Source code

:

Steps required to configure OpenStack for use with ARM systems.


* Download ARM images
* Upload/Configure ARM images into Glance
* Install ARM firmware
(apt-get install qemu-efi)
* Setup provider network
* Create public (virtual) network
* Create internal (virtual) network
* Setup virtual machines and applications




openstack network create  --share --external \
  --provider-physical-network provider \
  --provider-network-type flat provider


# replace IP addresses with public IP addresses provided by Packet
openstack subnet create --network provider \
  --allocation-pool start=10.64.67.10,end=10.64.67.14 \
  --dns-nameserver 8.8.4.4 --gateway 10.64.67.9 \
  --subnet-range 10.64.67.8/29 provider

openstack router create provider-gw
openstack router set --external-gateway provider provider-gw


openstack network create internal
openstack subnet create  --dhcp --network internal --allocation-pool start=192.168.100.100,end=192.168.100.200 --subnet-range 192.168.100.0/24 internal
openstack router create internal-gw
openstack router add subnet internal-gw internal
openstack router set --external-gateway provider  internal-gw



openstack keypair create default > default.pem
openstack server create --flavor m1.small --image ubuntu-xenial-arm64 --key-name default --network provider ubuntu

☆ ☆ ☆

* Exercise directions
Provide the number of lines above that include the string "internal", with no other words.

* Written solution
6